* Available data

BEGIN

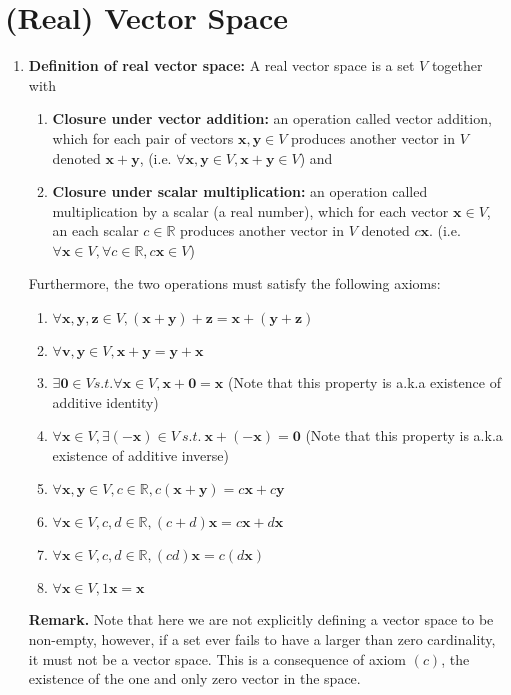 \documentclass[oneside, 12pt]{book}
\newcommand{\settag}[1]{\renewcommand{\theenumi}{#1}}
\newcommand{\tbf}[1]{\textbf{#1}}
\begin{document}
\section{(Real) Vector Space}
\begin{enumerate}
    \settag{1.1.1}
    \item{\textbf{Definition of real vector space:}} A real vector space is a set $V$ together with
    \begin{enumerate}
        \item \textbf{Closure under vector addition:} an operation called vector addition, which for each pair of vectors $\mathbf{x}, \mathbf{y}\in V$ produces another vector in $V$ denoted $\mathbf{x} + \mathbf{y}$, (i.e. $\forall \mathbf{x}, \mathbf{y}\in V, \mathbf{x} + \mathbf{y} \in V$) and
        \item \textbf{Closure under scalar multiplication:} an operation called multiplication by a scalar (a real number), which for each vector $\mathbf{x}\in V$, an each scalar $c\in \mathbb{R}$ produces another vector in $V$ denoted $c\mathbf{x}$. (i.e. $\forall \mathbf{x}\in V, \forall c \in \mathbb{R}, c \mathbf{x} \in V$)
    \end{enumerate}
    Furthermore, the two operations must satisfy the following axioms:
    \begin{enumerate}
        \item $\forall \mathbf{x}, \mathbf{y}, \mathbf{z} \in V, (\mathbf{x} + \mathbf{y}) + \mathbf{z} = \mathbf{x} + (\mathbf{y} + \mathbf{z})$
        \item $\forall \mathbf{v}, \mathbf{y} \in V, \mathbf{x} + \mathbf{y} = \mathbf{y} + \mathbf{x}$
        \item $\exists \mathbf{0} \in V s.t. \forall \mathbf{x} \in V, \mathbf{x} + \mathbf{0} = \mathbf{x}$ (Note that this property is a.k.a existence of additive identity)
        \item $\forall \mathbf{x} \in V, \exists (-\mathbf{x}) \in V~s.t.~\mathbf{x} + (-\mathbf{x}) = \mathbf{0}$ (Note that this property is a.k.a existence of additive inverse)
        \item $\forall \mathbf{x}, \mathbf{y} \in V, c \in \mathbb{R}, c(\mathbf{x} + \mathbf{y}) = c\mathbf{x} + c\mathbf{y}$
        \item $\forall \mathbf{x} \in V, c,d \in \mathbb{R}, (c + d)\mathbf{x} = c\mathbf{x} + d\mathbf{x}$
        \item $\forall \mathbf{x} \in V, c,d \in \mathbb{R}, (cd)\mathbf{x} = c(d\mathbf{x})$
        \item $\forall \mathbf{x} \in V, 1\mathbf{x} = \mathbf{x}$
    \end{enumerate}
    \tbf{Remark.} Note that here we are not explicitly defining a vector space to be non-empty, however, if a set ever fails to have a larger than zero cardinality, it must not be a vector space. This is a consequence of axiom $(c)$, the existence of the one and only zero vector in the space.
    

\end{enumerate}
\end{document}
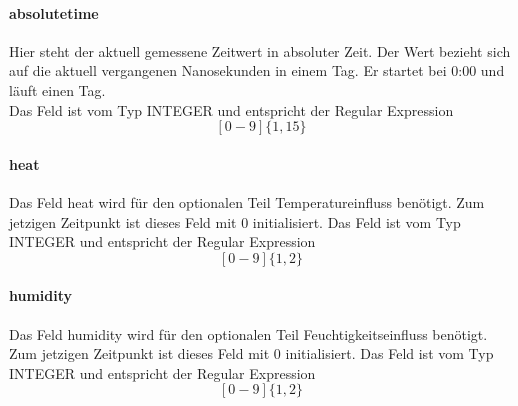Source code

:     \paragraph{absolutetime}
    Hier steht der aktuell gemessene Zeitwert in absoluter Zeit. Der Wert bezieht sich auf die aktuell vergangenen Nanosekunden in einem Tag. Er startet bei 0:00 und läuft einen Tag.\\
    Das Feld ist vom Typ INTEGER und entspricht der Regular Expression
    $$[0-9]\{1,15\}$$
    \paragraph{heat}
    Das Feld heat wird für den optionalen Teil Temperatureinfluss benötigt. Zum jetzigen Zeitpunkt ist dieses Feld mit 0 initialisiert.
    Das Feld ist vom Typ INTEGER und entspricht der Regular Expression
    $$[0-9]\{1,2\}$$
    \paragraph{humidity}
    Das Feld humidity wird für den optionalen Teil Feuchtigkeitseinfluss benötigt. Zum jetzigen Zeitpunkt ist dieses Feld mit 0 initialisiert.
    Das Feld ist vom Typ INTEGER und entspricht der Regular Expression
    $$[0-9]\{1,2\}$$
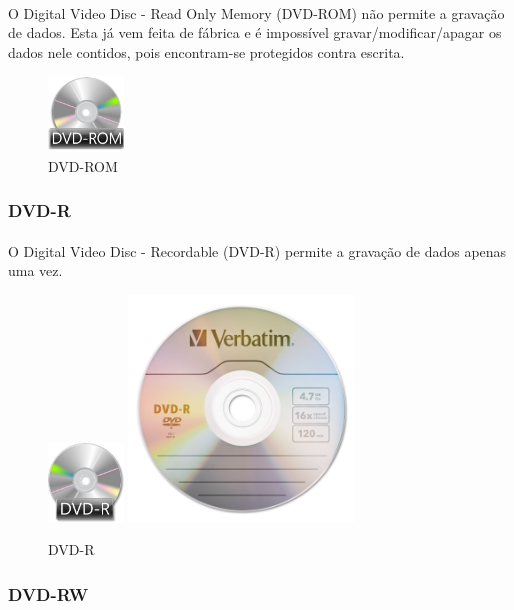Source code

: \documentclass[a4paper]{report}
\begin{document}
\paragraph*{}O Digital Video Disc - Read Only Memory (DVD-ROM) não permite a gravação de dados. Esta já vem feita de fábrica e é impossível gravar/modificar/apagar os dados nele contidos, pois encontram-se protegidos contra escrita.

\begin{figure}[H]
\center
\includegraphics[width=2cm]{Imagens/dvd-rom.png}
\caption{DVD-ROM}
\end{figure}

\subsubsection{DVD-R} 
\paragraph*{}O Digital Video Disc - Recordable (DVD-R) permite a gravação de dados apenas uma vez.

\begin{figure}[H]
\center
\includegraphics[width=2cm]{Imagens/dvd-r.jpg}
\includegraphics[width=6cm]{Imagens/dvd-r-ex.jpeg}
\caption{DVD-R}
\end{figure}

\newpage

\subsubsection{DVD-RW} 
\end{document}
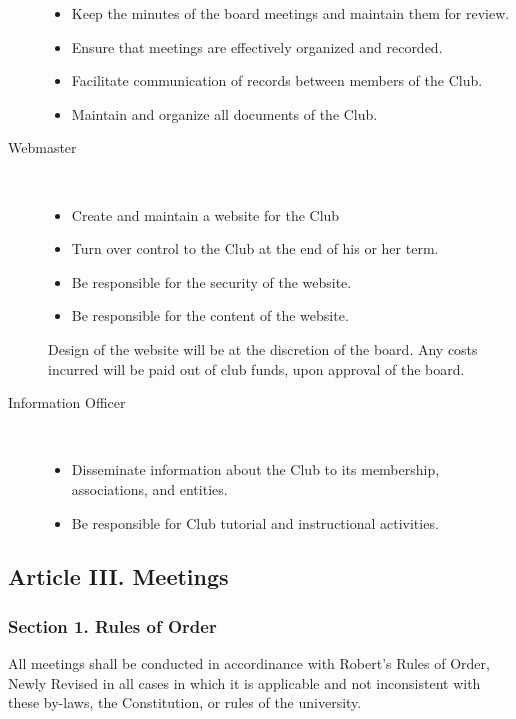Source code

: \documentclass{article}
\begin{document}
\begin{description}
          \vspace{-12pt}
          \begin{itemize}
            \item Keep the minutes of the board meetings and maintain them for review.
            \item Ensure that meetings are effectively organized and recorded.
            \item Facilitate communication of records between members of the Club.
            \item Maintain and organize all documents of the Club.
          \end{itemize}
        \item[Webmaster] ~\\
          \vspace{-12pt}
          \begin{itemize}
            \item Create and maintain a website for the Club
            \item Turn over control to the Club at the end of his or her term.
            \item Be responsible for the security of the website.
            \item Be responsible for the content of the website.
          \end{itemize}

          Design of the website will be at the discretion of the board. Any costs incurred will be paid out of club funds, upon approval of the board.

        \item[Information Officer] ~\\
          \vspace{-12pt}
          \begin{itemize}
            \item Disseminate information about the Club to its membership, associations, and entities.
            \item Be responsible for Club tutorial and instructional activities.
          \end{itemize}
        \end{description}

  \subsection{Article III. Meetings}

    \subsubsection{Section 1. Rules of Order}
      All meetings shall be conducted in accordinance with Robert's Rules of Order, Newly Revised in all cases in which it is applicable and not inconsistent with these by-laws, the Constitution, or rules of the university.
\end{document}
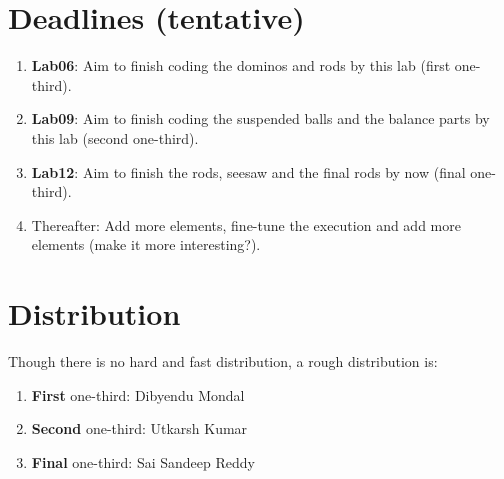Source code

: \documentclass{article}
\begin{document}
\section*{Deadlines (tentative)}
\begin{enumerate}
\item[] \textbf{Lab06}: Aim to finish coding the dominos and rods by this lab (first one-third).
\item[] \textbf{Lab09}: Aim to finish coding the suspended balls and the balance parts by this lab (second one-third).
\item[] \textbf{Lab12}: Aim to finish the rods, seesaw and the final rods by now (final one-third).
\item[] Thereafter: Add more elements, fine-tune the execution and add more elements (make it more interesting?).
\end{enumerate}

\section*{Distribution}
Though there is no hard and fast distribution, a rough distribution is:
\begin{enumerate}
\item[] \textbf{First} one-third: Dibyendu Mondal
\item[] \textbf{Second} one-third: Utkarsh Kumar
\item[] \textbf{Final} one-third: Sai Sandeep Reddy
\end{enumerate}
\end{document}
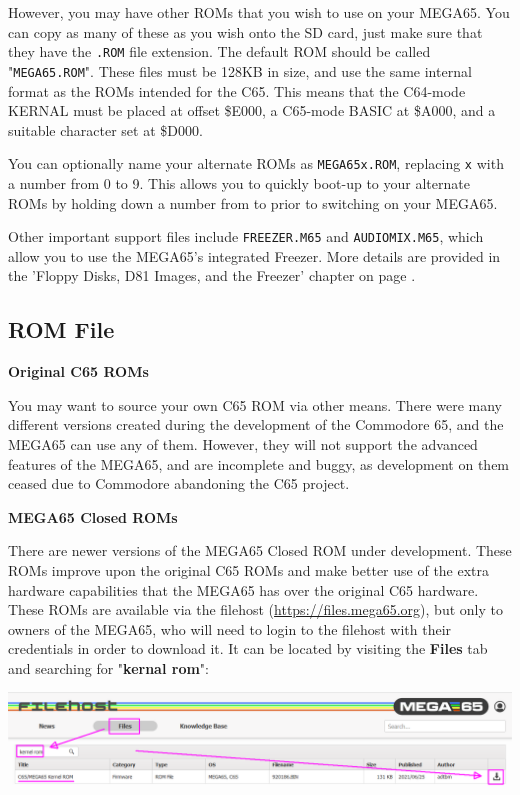 However, you may have other ROMs that you wish to
use on your MEGA65.
You can copy as many of these as you wish onto the
SD card, just make sure that they have the {\tt .ROM} file extension.  The default ROM
should be called "{\tt MEGA65.ROM}". These files
must be 128KB in size, and use the same internal format as the ROMs
intended for the C65.  This means that the C64-mode KERNAL must be
placed at offset \$E000, a C65-mode BASIC at \$A000, and a suitable
character set at \$D000.

You can optionally name your alternate ROMs as {\tt MEGA65x.ROM}, replacing {\tt x} with a number from 0 to 9.
This allows you to quickly boot-up to your alternate ROMs by holding down a number from  to  prior
to switching on your MEGA65.

Other important support files include {\tt FREEZER.M65} and {\tt AUDIOMIX.M65}, which
allow you to use the MEGA65's integrated Freezer. More details are provided in the
'Floppy Disks, D81 Images, and the Freezer' chapter on page \pageref{cha:freezer}.

\subsection{ROM File}

\textbf{Original C65 ROMs}

You may want to source your own C65 ROM via other means.
There were many different versions created during the development of the Commodore 65,
and the MEGA65 can use any of them.  However, they will not support the advanced
features of the MEGA65, and are incomplete and buggy, as development on them ceased
due to Commodore abandoning the C65 project.

\textbf{MEGA65 Closed ROMs}

There are newer versions of the MEGA65 Closed ROM under development. These ROMs improve upon the original C65 ROMs and make better use of the extra hardware capabilities that the MEGA65 has over the original C65 hardware. These ROMs are available via the filehost (\url{https://files.mega65.org}), but only to owners of the MEGA65, who will need to login to the filehost with their credentials in order to download it. It can be located by visiting the \textbf{Files} tab and searching for "\textbf{kernal rom}":

\includegraphics[width=\linewidth]{images/latest_closed_rom.png}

END

* Exercise brief
Although pictures appear among the entries, please set down only the lines from the one with "now (final one-third)." up to and including the one with "character set at \$D000.", word for word.

* Output
\item[] \textbf{Lab12}: Aim to finish the rods, seesaw and the final rods by now (final one-third).
\item[] Thereafter: Add more elements, fine-tune the execution and add more elements (make it more interesting?).
\end{enumerate}

\section*{Distribution}
Though there is no hard and fast distribution, a rough distribution is:
\begin{enumerate}
\item[] \textbf{First} one-third: Dibyendu Mondal
\item[] \textbf{Second} one-third: Utkarsh Kumar
\item[] \textbf{Final} one-third: Sai Sandeep Reddy
\end{enumerate}
\end{document}
 However, you may have other ROMs that you wish to
use on your MEGA65.
You can copy as many of these as you wish onto the
SD card, just make sure that they have the {\tt .ROM} file extension.  The default ROM
should be called "{\tt MEGA65.ROM}". These files
must be 128KB in size, and use the same internal format as the ROMs
intended for the C65.  This means that the C64-mode KERNAL must be
placed at offset \$E000, a C65-mode BASIC at \$A000, and a suitable
character set at \$D000.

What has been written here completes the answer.